This application relates to display technology, and more particularly to an adaptive display buffering system, method, and medium for enhanced visual comfort.

BACKGROUND

Display systems have become an integral part of modern life, with users spending considerable time viewing content across various devices such as computers, smartphones, tablets, and virtual reality headsets. While these display devices significantly enhance our access to information and entertainment, prolonged usage may lead to visual discomfort and fatigue. Traditional display systems typically present content without adequate consideration of user comfort or potential long-term visual effects. Their static characteristics fail to meet the dynamic nature of the human visual system, which has evolved to process central and peripheral visual information differently.

Moreover, the increasing adoption of high-resolution displays and immersive technologies introduces new challenges in managing visual comfort.
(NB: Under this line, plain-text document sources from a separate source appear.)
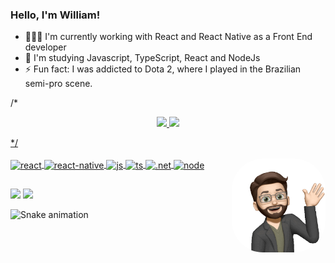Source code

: ### Hello, I'm William!

- 👨🏻‍💻 I'm currently working with React and React Native as a Front End developer
- 📖 I'm studying Javascript, TypeScript, React and NodeJs
- ⚡ Fun fact: I was addicted to Dota 2, where I played in the Brazilian semi-pro scene.

/*<div align="center">
  <a href="https://github.com/fontanettiwilliam">
  <img height="150em" src="https://github-readme-stats.vercel.app/api?username=fontanettiwilliam&show_icons=true&theme=aura&include_all_commits=true&count_private=true"/>
  <img height="150em" src="https://github-readme-stats.vercel.app/api/top-langs/?username=fontanettiwilliam&layout=compact&langs_count=16&theme=aura"/>
</div>*/
  
<div style="display: inline_block"><br>
  <img align="center" alt="react" src="https://img.shields.io/badge/React-20232A?style=for-the-badge&logo=react&logoColor=61DAFB">
  <img align="center" alt="react-native" src="https://img.shields.io/badge/React_Native-20232A?style=for-the-badge&logo=react&logoColor=61DAFB">
  <img align="center" alt="js" src="https://img.shields.io/badge/JavaScript-323330?style=for-the-badge&logo=javascript&logoColor=F7DF1E">
  <img align="center" alt="ts" src="https://img.shields.io/badge/TypeScript-007ACC?style=for-the-badge&logo=typescript&logoColor=white">
  <img align="center" alt=".net" src="https://img.shields.io/badge/.NET-5C2D91?style=for-the-badge&logo=.net&logoColor=white">
  <img align="center" alt="node" src="https://img.shields.io/badge/Node.js-43853D?style=for-the-badge&logo=node.js&logoColor=white">
  
  
  <img align="right" alt="Rafa-pic" height="150" style="border-radius:50px;" src="https://github.com/fontanettiwilliam/fontanettiwilliam/blob/main/avatar.gif?raw=true">
</div>
  
  ##
<div> 
  <a href = "mailto:fontanetti.william@gmail.com"><img src="https://img.shields.io/badge/-Gmail-%23333?style=for-the-badge&logo=gmail&logoColor=white" target="_blank"></a>
  <a href="https://www.linkedin.com/in/william-fontanetti/" target="_blank"><img src="https://img.shields.io/badge/-LinkedIn-%230077B5?style=for-the-badge&logo=linkedin&logoColor=white" target="_blank"></a> 
</div>

  ![Snake animation](https://github.com/fontanettiwilliam/fontanettiwilliam/blob/output/github-contribution-grid-snake.svg#gh-dark-mode-only)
Users may experience eye strain or headaches during extended viewing sessions, particularly under poor lighting conditions or during late-night device usage.
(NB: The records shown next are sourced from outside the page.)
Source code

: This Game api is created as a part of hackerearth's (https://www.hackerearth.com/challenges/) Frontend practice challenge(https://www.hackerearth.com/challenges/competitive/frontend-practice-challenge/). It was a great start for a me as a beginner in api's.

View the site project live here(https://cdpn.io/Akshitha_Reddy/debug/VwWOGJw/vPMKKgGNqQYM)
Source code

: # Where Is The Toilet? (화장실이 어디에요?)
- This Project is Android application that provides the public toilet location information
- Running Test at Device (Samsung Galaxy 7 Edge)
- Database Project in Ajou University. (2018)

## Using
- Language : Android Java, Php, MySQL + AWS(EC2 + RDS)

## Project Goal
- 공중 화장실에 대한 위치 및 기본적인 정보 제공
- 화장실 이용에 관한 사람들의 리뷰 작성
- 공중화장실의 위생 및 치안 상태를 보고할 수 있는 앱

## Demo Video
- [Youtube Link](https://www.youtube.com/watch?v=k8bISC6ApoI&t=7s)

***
While image processing has made substantial advances in improving visual quality, less attention has been directed toward optimizing content for enhanced visual comfort. Although some systems employ basic techniques such as blue light filtering or brightness adjustment, more sophisticated approaches are needed to dynamically adapt to individual user needs and viewing conditions. Furthermore, growing concerns about the potential impact of prolonged screen use on visual health-particularly among children and young adults-highlight the importance of developing display technologies that not only deliver high-quality visual experiences but also prioritize long-term ocular health.

As display technology continues to evolve and become more deeply integrated in daily life, there is an increasing need for innovative solutions that balance visual quality, user comfort, and potential health considerations. These advancements could have profound impact across multiple domains, including education, entertainment, and professional environments involving extended screen use.

SUMMARY

In view of the deficiencies in the prior art, this application provides an adaptive display buffering system, method, and medium for enhanced visual comfort.
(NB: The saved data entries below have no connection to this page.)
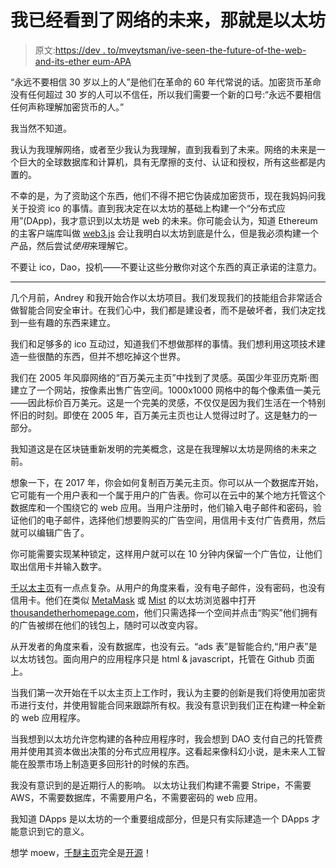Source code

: # 我已经看到了网络的未来，那就是以太坊

> 原文:[https://dev . to/mveytsman/ive-seen-the-future-of-the-web-and-its-ether eum-APA](https://dev.to/mveytsman/ive-seen-the-future-of-the-web-and-its-ethereum-apa)

“永远不要相信 30 岁以上的人”是他们在革命的 60 年代常说的话。加密货币革命没有任何超过 30 岁的人可以不信任，所以我们需要一个新的口号:“永远不要相信任何声称理解加密货币的人。”

我当然不知道。

我认为我理解网络，或者至少我认为我理解，直到我看到了未来。网络的未来是一个巨大的全球数据库和计算机，具有无摩擦的支付、认证和授权，所有这些都是内置的。

不幸的是，为了资助这个东西，他们不得不把它伪装成加密货币，现在我妈妈问我关于投资 ico 的事情。直到我决定在以太坊的基础上构建一个“分布式应用”(DApp)，我才意识到以太坊是 web 的未来。你可能会认为，知道 Ethereum 的主客户端库叫做 [web3.js](https://github.com/ethereum/web3.js/) 会让我明白以太坊到底是什么，但是我必须构建一个产品，然后尝试*使用*来理解它。

不要让 ico，Dao，投机——不要让这些分散你对这个东西的真正承诺的注意力。

* * *

几个月前，Andrey 和我开始合作以太坊项目。我们发现我们的技能组合非常适合做智能合同安全审计。在我们心中，我们都是建设者，而不是破坏者，我们决定找到一些有趣的东西来建立。

我们和足够多的 ico 互动过，知道我们不想做那样的事情。我们想利用这项技术建造一些很酷的东西，但并不想吃掉这个世界。

我们在 2005 年风靡网络的“百万美元主页”中找到了灵感。英国少年亚历克斯·图建立了一个网站，按像素出售广告空间。1000x1000 网格中的每个像素值一美元——因此标价百万美元。这是一个完美的灵感，不仅仅是因为我们生活在一个特别怀旧的时刻。即使在 2005 年，百万美元主页也让人觉得过时了。这是魅力的一部分。

我知道这是在区块链重新发明的完美概念，这是在我理解以太坊是网络的未来之前。

想象一下，在 2017 年，你会如何复制百万美元主页。你可以从一个数据库开始，它可能有一个用户表和一个属于用户的广告表。你可以在云中的某个地方托管这个数据库和一个围绕它的 web 应用。当用户注册时，他们输入电子邮件和密码，验证他们的电子邮件，选择他们想要购买的广告空间，用信用卡支付广告费用，然后就可以编辑广告了。

你可能需要实现某种锁定，这样用户就可以在 10 分钟内保留一个广告位，让他们取出信用卡并输入数字。

[千以太主页](https://thousandetherhomepage.com)有一点点复杂。从用户的角度来看，没有电子邮件，没有密码，也没有信用卡。他们在类似 [MetaMask](https://metamask.io/) 或 [Mist](https://github.com/ethereum/mist) 的以太坊浏览器中打开[thousandetherhomepage.com](https://thousandetherhomepage.com)，他们只需选择一个空间并点击“购买”他们拥有的广告被绑在他们的钱包上，随时可以改变内容。

从开发者的角度来看，没有数据库，也没有云。“ads 表”是智能合约,“用户表”是以太坊钱包。面向用户的应用程序只是 html & javascript，托管在 Github 页面上。

当我们第一次开始在千以太主页上工作时，我认为主要的创新是我们将使用加密货币进行支付，并使用智能合同来跟踪所有权。我没有意识到我们正在构建一种全新的 web 应用程序。

当我想到以太坊允许您构建的各种应用程序时，我会想到 DAO 支付自己的托管费用并使用其资本做出决策的分布式应用程序。这看起来像科幻小说，是未来人工智能在股票市场上制造更多回形针的时候的东西。

我没有意识到的是近期行人的影响。
以太坊让我们构建不需要 Stripe，不需要 AWS，不需要数据库，不需要用户名，不需要密码的 web 应用。

我知道 DApps 是以太坊的一个重要组成部分，但是只有实际建造一个 DApps 才能意识到它的意义。

想学 moew，[千醚主页](https://thousandetherhomepage.com)完全是[开源](https://github.com/thousandetherhomepage/ketherhomepage)！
Technical solutions of the present disclosure are described as follows.

In a first aspect, this application provides an adaptive display buffering system for enhanced visual comfort, comprising:

• • an off-screen display buffer;
  • a content analysis module;
  • a gaze estimation module;
  • a content regulator; and
  • an on-screen display buffer;
  • wherein the off-screen display buffer is configured to store original display data;
  • the content analysis module comprises a feature encoder and a scoring submodule, the feature encoder is configured to generate an encoded vector based on the original display data, and the scoring submodule is configured to perform content feature scoring based on the encoded vector;
  • the gaze estimation module is configured to determine a user gaze direction;
  • the content regulator is configured to modify content features of the original display data based on the content feature scoring and the user gaze direction, and the content regulator applies different modification methods to a foveal region and a peripheral region; and
  • the on-screen display buffer is configured to store modified display data.

In an embodiment, step for generating the encoded vector based on the original display data comprises extracting the content features using domain-specific filters or layers.

In an embodiment, step for analyzing the encoded vector to generate content feature scores comprises scoring different content features separately through different scoring submodules; wherein during content feature scoring, weights of the different content features are determined based on impacts on visual comfort, with primary content features analyzed first and secondary content features analyzed subsequently when necessary.

In an embodiment, the content features comprise luminance distribution, contrast distribution, color distribution, and spatial frequency distribution.

In an embodiment, the adaptive display buffering system further comprises a user feedback loop module configured to collect and input user feedback to the content regulator for optimizing an adjustment process of the content features based on the user feedback.

In a second aspect, this application provides an adaptive display buffering method for enhanced visual comfort, comprising:

• • obtaining original display data from an off-screen display buffer;
  • generating an encoded vector based on the original display data and performing content feature scoring based on the encoded vector;
  • modifying content features of the original display data based on the content feature scoring and a user gaze direction, wherein the content regulator applies different modification methods to a foveal region and a peripheral region; and
  • storing modified display data into the on-screen display buffer.

In an embodiment, step for generating the encoded vector based on the original display data comprises extracting the content features using domain-specific filters or layers.

In an embodiment, step for analyzing the encoded vector to generate content feature scores comprises scoring different content features separately through different scoring submodules; and during content feature scoring, weights of the different content features are determined based on impacts on visual comfort, with primary content features analyzed first and secondary content features analyzed subsequently when necessary.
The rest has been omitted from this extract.